Secure by Default

Every block runs in an isolated sandbox with restricted filesystem and network access.

Spade takes security seriously. Every block executes inside a sandbox that limits what it can access.

Process Isolation

Each block runs as an independent subprocess inside an isolate sandbox. This provides:

  • Filesystem containment — Blocks can only access their invocation working directory
  • Process isolation — Blocks cannot interfere with each other or the host system
  • Resource limits — Memory and CPU usage are constrained per block

Network Access

Network access is disabled by default. Blocks that need network connectivity must explicitly declare it in their manifest:

network: true

This opt-in model ensures that data processing blocks can't make unexpected network calls unless authorized.

Integrity Verification

Spade computes a content hash of each block at install time.

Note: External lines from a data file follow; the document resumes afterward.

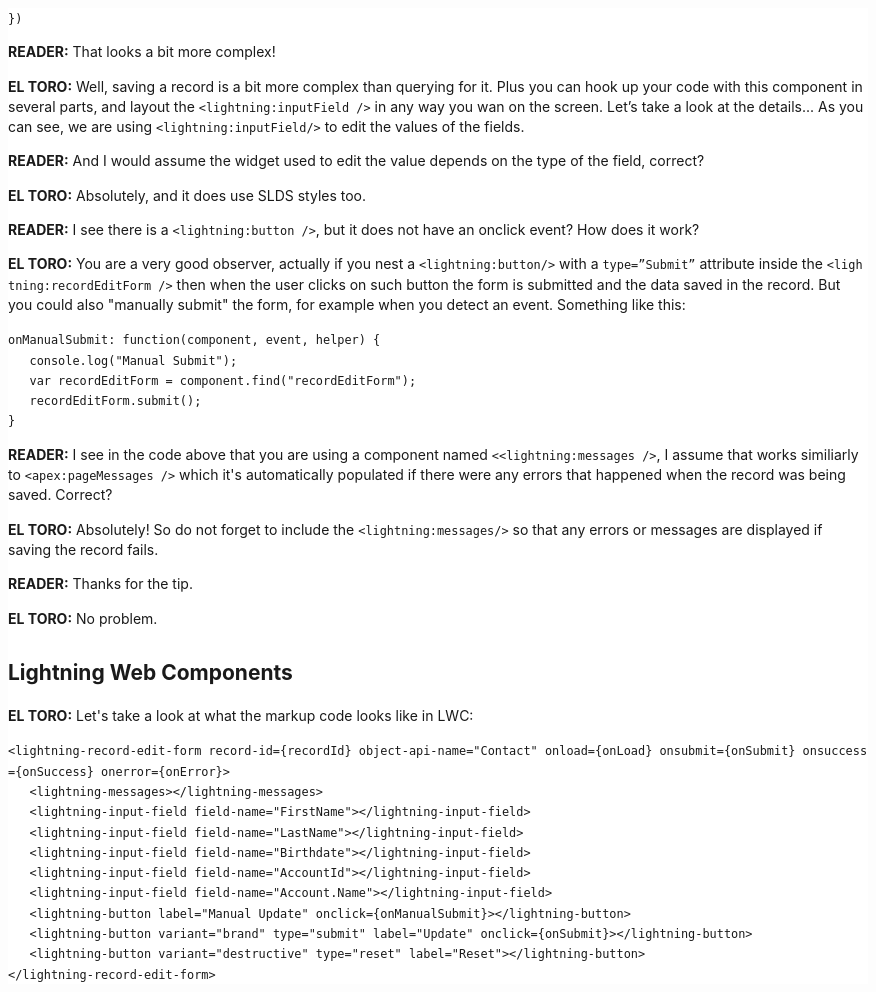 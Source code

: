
 ```
})
```

**READER:** That looks a bit more complex!

**EL TORO:** Well, saving a record is a bit more complex than querying for it. Plus you can hook up your code with this component in several parts, and layout the `<lightning:inputField />` in any way you wan on the screen. Let’s take a look at the details... As you can see, we are using `<lightning:inputField/>` to edit the values of the fields.

**READER:** And I would assume the widget used to edit the value depends on the type of the field, correct?

**EL TORO:** Absolutely, and it does use SLDS styles too.

**READER:** I see there is a `<lightning:button />`, but it does not have an onclick event? How does it work?

**EL TORO:** You are a very good observer, actually if you nest a `<lightning:button/>` with a `type=”Submit”` attribute inside the `<lightning:recordEditForm />` then when the user clicks on such button the form is submitted and the data saved in the record. But you could also "manually submit" the form, for example when you detect an event. Something like this:

```
onManualSubmit: function(component, event, helper) {
   console.log("Manual Submit");
   var recordEditForm = component.find("recordEditForm");
   recordEditForm.submit();
}
```

**READER:** I see in the code above that you are using a component named `<<lightning:messages />`, I assume that works similiarly to `<apex:pageMessages />` which it's automatically populated if there were any errors that happened when the record was being saved. Correct? 

**EL TORO:** Absolutely! So do not forget to include the `<lightning:messages/>` so that any errors or messages are displayed if saving the record fails.

**READER:** Thanks for the tip.

**EL TORO:** No problem.

## Lightning Web Components

**EL TORO:** Let's take a look at what the markup code looks like in LWC:

```
<lightning-record-edit-form record-id={recordId} object-api-name="Contact" onload={onLoad} onsubmit={onSubmit} onsuccess={onSuccess} onerror={onError}>
   <lightning-messages></lightning-messages>
   <lightning-input-field field-name="FirstName"></lightning-input-field>
   <lightning-input-field field-name="LastName"></lightning-input-field>
   <lightning-input-field field-name="Birthdate"></lightning-input-field>
   <lightning-input-field field-name="AccountId"></lightning-input-field>
   <lightning-input-field field-name="Account.Name"></lightning-input-field>
   <lightning-button label="Manual Update" onclick={onManualSubmit}></lightning-button>
   <lightning-button variant="brand" type="submit" label="Update" onclick={onSubmit}></lightning-button>
   <lightning-button variant="destructive" type="reset" label="Reset"></lightning-button>
</lightning-record-edit-form>
```
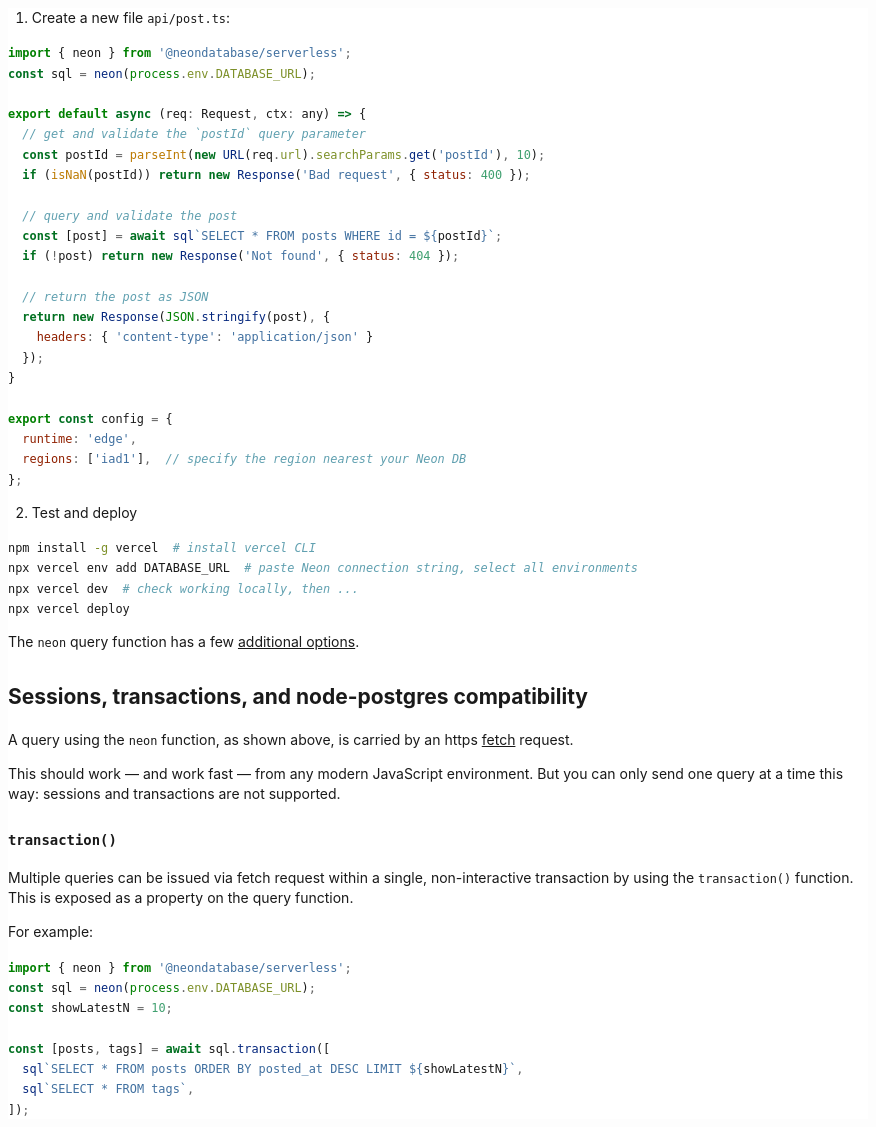 1. Create a new file `api/post.ts`:

```javascript
import { neon } from '@neondatabase/serverless';
const sql = neon(process.env.DATABASE_URL);

export default async (req: Request, ctx: any) => {
  // get and validate the `postId` query parameter
  const postId = parseInt(new URL(req.url).searchParams.get('postId'), 10);
  if (isNaN(postId)) return new Response('Bad request', { status: 400 });

  // query and validate the post
  const [post] = await sql`SELECT * FROM posts WHERE id = ${postId}`;
  if (!post) return new Response('Not found', { status: 404 });

  // return the post as JSON
  return new Response(JSON.stringify(post), { 
    headers: { 'content-type': 'application/json' }
  });
}

export const config = {
  runtime: 'edge',
  regions: ['iad1'],  // specify the region nearest your Neon DB
};
```

2. Test and deploy

```bash
npm install -g vercel  # install vercel CLI
npx vercel env add DATABASE_URL  # paste Neon connection string, select all environments
npx vercel dev  # check working locally, then ...
npx vercel deploy
```

The `neon` query function has a few [additional options](CONFIG.md).


## Sessions, transactions, and node-postgres compatibility

A query using the `neon` function, as shown above, is carried by an https [fetch](https://developer.mozilla.org/en-US/docs/Web/API/Fetch_API) request. 

This should work — and work fast — from any modern JavaScript environment. But you can only send one query at a time this way: sessions and transactions are not supported.


### `transaction()`

Multiple queries can be issued via fetch request within a single, non-interactive transaction by using the `transaction()` function. This is exposed as a property on the query function.

For example:

```javascript
import { neon } from '@neondatabase/serverless';
const sql = neon(process.env.DATABASE_URL);
const showLatestN = 10;

const [posts, tags] = await sql.transaction([
  sql`SELECT * FROM posts ORDER BY posted_at DESC LIMIT ${showLatestN}`,
  sql`SELECT * FROM tags`,
]);
```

Before execution, the worker verifies the hash to detect any post-install tampering. If the hash doesn't match, execution is halted.

Trust Model

  • Collections published to the cloud registry are screened, then built, then cryptographically signed — in that order, so the registry controls what gets signed
  • Every installed block is content-hashed locally to detect post-install tampering, regardless of where it came from
  • The sandbox prevents untrusted code from escaping its boundaries
  • Network declarations are visible in the manifest for audit
  • All block execution is logged for traceability